La concezione hegeliana
Se l’impulso a creare opere d’arte non scaturisce tanto da bisogni primari insoddisfatti, da quali altri bisogni viene sollecitato? Una risposta classica è quella di Hegel. Secondo l’autore della fenomenologia dello spirito è il bisogno più profondo dell’uomo che è all’origine dell’opera d’arte, vale a dire il bisogno di cogliere lo spirito in quanto tale in una produzione esteriore. Hegel definisce il bello come la manifestazione sensibile dell’idea, è lo spirito che si prende per oggetto. Da questo punto di vista l’opera d’arte, anche se si rapporta al sensibile, è opera dello spirito. Nell’opera d’arte lo spirito si riconosce come un pensiero rappresentato dal sensibile. Sulla scia di Platone che denunciava l’illusione di prendere per vera realtà l’immediatezza della percezione, affermando quindi la trascendenza della verità in rapporto all’apparenza fenomenica, Hegel afferma che l’uomo non saprebbe trovare il reale autentico nell’immediatezza degli oggetti che si impongono alla percezione.

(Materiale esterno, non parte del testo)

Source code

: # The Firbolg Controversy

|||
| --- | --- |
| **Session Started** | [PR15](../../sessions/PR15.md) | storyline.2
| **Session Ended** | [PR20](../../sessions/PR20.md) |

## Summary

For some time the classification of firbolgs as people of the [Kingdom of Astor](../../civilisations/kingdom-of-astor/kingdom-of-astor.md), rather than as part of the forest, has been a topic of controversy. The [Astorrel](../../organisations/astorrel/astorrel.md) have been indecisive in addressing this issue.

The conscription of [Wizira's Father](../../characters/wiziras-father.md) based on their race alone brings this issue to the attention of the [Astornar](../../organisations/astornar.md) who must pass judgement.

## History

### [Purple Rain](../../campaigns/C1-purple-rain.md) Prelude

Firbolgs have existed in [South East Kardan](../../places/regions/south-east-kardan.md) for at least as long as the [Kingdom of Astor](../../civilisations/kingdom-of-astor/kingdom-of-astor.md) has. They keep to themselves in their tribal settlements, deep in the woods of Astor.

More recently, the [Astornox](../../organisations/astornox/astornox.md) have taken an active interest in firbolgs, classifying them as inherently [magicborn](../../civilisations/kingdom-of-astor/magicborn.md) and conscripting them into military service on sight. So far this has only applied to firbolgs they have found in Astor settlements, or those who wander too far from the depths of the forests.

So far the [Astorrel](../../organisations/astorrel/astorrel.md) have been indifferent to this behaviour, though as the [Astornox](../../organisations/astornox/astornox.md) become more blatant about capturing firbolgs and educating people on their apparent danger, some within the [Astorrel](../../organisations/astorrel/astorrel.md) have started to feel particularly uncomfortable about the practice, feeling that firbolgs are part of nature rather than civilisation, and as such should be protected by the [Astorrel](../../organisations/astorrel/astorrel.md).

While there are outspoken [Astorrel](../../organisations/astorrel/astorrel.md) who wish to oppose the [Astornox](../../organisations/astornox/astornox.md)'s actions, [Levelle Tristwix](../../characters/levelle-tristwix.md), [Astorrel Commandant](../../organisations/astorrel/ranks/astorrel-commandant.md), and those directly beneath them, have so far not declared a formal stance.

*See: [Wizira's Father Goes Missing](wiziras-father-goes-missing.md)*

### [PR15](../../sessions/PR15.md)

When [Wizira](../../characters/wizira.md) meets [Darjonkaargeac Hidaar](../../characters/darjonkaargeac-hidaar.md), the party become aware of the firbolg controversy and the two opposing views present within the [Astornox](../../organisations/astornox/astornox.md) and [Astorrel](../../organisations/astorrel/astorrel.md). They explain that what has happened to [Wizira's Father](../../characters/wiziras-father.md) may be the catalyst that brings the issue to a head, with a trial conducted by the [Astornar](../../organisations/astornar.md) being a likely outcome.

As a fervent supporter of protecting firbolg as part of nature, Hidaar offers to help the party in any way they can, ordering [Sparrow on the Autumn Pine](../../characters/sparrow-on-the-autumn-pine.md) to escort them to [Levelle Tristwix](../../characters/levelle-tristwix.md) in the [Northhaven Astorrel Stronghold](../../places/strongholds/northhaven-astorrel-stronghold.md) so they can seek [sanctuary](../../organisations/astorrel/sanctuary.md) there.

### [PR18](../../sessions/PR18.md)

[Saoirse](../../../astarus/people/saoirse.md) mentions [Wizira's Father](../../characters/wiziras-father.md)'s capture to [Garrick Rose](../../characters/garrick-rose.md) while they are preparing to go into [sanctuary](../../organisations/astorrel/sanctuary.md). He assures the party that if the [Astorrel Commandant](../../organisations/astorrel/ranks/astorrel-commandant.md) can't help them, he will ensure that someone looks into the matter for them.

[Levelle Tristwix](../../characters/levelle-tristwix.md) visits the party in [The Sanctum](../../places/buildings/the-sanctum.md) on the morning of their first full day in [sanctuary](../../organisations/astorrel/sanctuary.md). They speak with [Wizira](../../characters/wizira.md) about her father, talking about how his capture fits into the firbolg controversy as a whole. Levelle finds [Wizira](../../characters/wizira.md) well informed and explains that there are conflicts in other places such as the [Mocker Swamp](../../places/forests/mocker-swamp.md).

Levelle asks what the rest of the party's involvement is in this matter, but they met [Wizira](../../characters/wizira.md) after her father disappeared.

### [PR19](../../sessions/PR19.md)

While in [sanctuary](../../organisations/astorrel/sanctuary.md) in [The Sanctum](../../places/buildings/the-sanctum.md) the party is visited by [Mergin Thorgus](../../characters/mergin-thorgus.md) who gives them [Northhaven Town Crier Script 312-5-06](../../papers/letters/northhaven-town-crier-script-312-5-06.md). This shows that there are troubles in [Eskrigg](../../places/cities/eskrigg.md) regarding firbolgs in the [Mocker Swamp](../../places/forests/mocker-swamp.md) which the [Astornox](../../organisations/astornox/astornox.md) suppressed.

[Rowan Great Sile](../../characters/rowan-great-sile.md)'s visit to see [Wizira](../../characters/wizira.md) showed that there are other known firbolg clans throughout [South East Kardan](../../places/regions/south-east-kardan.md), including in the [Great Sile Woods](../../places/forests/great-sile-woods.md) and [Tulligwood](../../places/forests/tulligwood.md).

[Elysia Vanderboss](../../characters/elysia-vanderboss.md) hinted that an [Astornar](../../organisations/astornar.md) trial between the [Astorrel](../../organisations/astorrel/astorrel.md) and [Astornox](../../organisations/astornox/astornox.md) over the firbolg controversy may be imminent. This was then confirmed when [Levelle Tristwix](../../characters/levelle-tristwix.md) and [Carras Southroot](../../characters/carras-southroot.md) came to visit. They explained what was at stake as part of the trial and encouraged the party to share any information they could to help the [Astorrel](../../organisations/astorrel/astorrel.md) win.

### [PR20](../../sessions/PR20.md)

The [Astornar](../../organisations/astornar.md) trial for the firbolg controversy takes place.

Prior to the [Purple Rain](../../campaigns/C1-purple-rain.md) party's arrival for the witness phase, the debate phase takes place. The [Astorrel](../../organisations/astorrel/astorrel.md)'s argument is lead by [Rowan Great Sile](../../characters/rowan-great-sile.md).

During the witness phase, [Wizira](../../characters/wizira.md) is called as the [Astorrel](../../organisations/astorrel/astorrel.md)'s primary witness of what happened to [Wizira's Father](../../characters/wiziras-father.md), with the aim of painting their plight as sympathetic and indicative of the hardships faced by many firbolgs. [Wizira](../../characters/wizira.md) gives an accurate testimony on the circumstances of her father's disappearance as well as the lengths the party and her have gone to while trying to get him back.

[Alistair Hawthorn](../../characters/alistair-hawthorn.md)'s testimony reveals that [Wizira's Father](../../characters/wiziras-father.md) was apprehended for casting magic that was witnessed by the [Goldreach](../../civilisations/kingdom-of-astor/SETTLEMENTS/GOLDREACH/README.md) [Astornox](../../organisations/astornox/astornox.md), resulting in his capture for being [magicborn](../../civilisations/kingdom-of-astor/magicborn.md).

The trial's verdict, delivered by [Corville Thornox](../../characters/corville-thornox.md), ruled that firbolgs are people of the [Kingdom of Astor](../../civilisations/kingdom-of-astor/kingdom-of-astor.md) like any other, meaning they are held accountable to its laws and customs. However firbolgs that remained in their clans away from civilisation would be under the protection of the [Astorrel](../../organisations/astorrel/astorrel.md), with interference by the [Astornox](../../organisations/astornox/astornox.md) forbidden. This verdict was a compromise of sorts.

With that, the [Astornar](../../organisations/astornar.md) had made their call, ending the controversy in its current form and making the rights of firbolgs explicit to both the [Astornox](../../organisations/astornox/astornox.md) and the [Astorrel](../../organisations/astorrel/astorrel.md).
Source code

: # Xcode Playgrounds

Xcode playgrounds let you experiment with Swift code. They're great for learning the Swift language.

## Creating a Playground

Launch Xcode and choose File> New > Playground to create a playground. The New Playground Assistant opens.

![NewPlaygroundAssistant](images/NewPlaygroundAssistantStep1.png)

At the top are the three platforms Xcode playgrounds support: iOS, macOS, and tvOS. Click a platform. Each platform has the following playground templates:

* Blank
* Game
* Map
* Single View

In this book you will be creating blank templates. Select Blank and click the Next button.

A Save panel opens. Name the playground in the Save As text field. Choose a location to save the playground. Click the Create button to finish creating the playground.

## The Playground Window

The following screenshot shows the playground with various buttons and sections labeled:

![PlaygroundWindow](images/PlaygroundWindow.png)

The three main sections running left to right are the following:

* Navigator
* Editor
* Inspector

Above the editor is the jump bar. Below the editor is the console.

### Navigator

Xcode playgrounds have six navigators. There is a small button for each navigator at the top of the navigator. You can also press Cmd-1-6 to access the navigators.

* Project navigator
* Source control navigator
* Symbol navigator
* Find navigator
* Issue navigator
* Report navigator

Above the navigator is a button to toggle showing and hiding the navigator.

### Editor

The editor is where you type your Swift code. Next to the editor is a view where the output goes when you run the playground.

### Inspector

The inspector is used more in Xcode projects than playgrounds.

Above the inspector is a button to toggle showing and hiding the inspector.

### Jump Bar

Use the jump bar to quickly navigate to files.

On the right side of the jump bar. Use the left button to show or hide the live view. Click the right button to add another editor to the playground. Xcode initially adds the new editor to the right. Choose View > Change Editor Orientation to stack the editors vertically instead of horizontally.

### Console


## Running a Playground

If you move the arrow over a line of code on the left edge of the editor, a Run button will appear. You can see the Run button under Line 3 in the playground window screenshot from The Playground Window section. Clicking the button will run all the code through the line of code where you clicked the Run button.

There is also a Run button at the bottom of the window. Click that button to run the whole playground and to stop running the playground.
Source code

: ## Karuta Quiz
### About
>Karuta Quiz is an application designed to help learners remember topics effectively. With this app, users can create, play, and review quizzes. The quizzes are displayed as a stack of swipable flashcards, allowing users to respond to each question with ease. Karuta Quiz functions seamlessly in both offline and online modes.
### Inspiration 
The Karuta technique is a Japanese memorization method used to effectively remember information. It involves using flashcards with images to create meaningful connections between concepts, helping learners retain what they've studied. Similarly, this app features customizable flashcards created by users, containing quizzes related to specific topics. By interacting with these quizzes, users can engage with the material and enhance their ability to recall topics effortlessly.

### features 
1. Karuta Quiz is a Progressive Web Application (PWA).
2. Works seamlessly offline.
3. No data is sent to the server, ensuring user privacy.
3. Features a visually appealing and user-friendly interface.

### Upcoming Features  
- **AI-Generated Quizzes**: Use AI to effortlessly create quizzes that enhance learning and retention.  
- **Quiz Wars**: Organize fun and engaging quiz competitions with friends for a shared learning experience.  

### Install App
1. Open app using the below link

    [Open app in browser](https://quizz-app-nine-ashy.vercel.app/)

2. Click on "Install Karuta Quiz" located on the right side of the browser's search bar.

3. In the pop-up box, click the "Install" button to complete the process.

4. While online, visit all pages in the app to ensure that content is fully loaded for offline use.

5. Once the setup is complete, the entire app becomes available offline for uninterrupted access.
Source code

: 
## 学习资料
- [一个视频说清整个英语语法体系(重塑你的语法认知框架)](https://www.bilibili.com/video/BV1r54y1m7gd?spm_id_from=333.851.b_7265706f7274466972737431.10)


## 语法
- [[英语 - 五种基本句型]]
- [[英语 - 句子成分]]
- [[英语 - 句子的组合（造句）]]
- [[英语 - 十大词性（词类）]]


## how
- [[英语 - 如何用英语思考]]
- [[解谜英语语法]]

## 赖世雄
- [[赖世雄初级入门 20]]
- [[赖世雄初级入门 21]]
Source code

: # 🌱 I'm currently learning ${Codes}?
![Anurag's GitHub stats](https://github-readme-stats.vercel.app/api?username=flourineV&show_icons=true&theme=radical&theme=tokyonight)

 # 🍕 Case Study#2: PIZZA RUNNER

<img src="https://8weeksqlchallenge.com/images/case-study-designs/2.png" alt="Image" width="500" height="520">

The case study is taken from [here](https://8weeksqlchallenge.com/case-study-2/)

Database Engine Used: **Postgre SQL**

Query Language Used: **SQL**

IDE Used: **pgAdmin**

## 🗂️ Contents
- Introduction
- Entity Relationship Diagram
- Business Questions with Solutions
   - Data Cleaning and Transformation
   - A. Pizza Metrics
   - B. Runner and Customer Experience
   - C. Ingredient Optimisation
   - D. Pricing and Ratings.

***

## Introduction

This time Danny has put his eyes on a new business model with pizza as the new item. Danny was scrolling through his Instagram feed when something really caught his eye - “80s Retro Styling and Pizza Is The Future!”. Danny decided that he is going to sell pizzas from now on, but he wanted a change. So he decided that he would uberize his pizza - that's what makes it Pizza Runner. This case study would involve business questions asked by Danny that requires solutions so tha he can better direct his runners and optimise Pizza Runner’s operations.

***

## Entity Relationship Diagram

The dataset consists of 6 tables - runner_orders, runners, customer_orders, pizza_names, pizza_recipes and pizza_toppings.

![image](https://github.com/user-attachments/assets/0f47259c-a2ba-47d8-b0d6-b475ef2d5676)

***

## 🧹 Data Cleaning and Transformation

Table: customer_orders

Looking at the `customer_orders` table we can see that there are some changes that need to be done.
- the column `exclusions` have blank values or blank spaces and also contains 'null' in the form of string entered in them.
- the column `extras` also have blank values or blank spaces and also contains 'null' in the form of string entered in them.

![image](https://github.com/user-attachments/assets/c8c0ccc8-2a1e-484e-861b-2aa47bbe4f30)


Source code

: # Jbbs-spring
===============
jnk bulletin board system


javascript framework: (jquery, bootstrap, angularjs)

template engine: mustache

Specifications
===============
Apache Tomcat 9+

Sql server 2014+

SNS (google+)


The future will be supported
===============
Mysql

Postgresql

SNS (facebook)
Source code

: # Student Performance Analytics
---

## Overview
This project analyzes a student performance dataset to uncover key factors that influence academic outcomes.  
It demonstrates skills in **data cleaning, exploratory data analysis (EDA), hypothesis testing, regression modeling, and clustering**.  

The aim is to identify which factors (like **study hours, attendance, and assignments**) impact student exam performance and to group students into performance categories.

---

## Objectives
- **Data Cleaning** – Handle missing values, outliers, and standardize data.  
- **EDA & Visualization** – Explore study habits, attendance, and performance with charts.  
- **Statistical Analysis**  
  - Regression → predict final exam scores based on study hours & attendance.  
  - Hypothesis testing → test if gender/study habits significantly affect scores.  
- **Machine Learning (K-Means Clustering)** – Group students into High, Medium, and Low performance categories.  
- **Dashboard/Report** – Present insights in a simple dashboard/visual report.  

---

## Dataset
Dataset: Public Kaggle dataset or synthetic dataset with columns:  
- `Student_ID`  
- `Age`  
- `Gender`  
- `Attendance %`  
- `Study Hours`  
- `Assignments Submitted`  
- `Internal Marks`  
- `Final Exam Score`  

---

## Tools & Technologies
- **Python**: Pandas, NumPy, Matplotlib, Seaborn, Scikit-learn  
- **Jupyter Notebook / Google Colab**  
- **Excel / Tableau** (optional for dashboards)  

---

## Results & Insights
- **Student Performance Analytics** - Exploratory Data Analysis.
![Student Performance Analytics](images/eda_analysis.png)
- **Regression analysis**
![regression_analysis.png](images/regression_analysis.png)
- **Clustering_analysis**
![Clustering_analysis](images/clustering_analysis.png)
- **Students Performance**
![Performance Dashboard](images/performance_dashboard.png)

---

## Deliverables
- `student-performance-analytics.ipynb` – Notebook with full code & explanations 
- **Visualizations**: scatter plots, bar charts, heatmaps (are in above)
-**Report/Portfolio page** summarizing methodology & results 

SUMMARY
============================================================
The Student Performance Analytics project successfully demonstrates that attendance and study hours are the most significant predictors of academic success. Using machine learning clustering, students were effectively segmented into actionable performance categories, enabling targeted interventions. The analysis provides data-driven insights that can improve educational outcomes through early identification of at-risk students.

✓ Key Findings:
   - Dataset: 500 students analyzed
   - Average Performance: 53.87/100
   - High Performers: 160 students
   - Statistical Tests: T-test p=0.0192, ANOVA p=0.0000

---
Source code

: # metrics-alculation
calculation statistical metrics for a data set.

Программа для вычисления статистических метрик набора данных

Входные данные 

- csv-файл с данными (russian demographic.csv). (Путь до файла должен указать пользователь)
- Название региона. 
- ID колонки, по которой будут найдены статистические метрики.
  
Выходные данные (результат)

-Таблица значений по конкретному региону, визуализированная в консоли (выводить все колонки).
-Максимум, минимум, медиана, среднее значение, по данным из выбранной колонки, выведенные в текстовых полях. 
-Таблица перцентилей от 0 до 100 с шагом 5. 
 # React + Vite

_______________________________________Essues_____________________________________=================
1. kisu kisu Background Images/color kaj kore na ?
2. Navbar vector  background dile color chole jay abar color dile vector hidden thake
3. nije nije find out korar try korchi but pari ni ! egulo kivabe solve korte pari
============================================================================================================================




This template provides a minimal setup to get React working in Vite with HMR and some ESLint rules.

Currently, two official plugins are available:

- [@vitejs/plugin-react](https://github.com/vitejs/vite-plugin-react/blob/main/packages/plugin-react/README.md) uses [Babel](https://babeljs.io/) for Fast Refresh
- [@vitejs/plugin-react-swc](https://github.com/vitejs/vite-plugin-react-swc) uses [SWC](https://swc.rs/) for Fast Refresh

L’arte si rivela quindi come il medium necessario alla rivelazione dell’essenza che risulta quindi contemporaneamente manifesta e velata nel sensibile. In sintonia con Hegel, il pittore Paul Klee nella sua Teoria dell’arte moderna, sintetizza il concetto affermando che l’arte non riproduce il visibile, rende visibile. Ciò che noi crediamo di vedere non è spesso che solo un modo di vedere.
L’arte massonica è anche funzionale ad uno scopo, in prevalenza pedagogico e morale.
Il vero, il buono ed il bello
L’arte rende visibile attraverso il suo linguaggio anche i valori dell’artista. Dal pensiero di Pitagora, che ha influito molto sugli ideali massonici, si sviluppa quella trinità di vero bello e buono che ha dominato tutta la nostra civiltà. Se il mondo è governato da leggi che l’intelletto e i sensi sono capaci di cogliere e di tradurre reciprocamente, esse sono allora simultaneamente belle e vere, basate su misure armoniche e simmetriche. Ciò che è vero è dunque bello, ma insieme anche giusto e buono, così come ciò che è falso è anche brutto e cattivo. L’arte massonica in questo senso è anche funzionale ad uno scopo, in prevalenza pedagogico e morale. Ma per avere uno scopo deve in primo luogo presentarsi come una particolare forma di conoscenza. L’arte massonica si presenta più precisamente come una forma di conoscenza intuitiva, interpretativa e simbolica. Penso che l’estetica massonica consideri perciò l’arte come portatrice di una verità e che quindi le attribuisca un valore essenzialmente conoscitivo. D. B.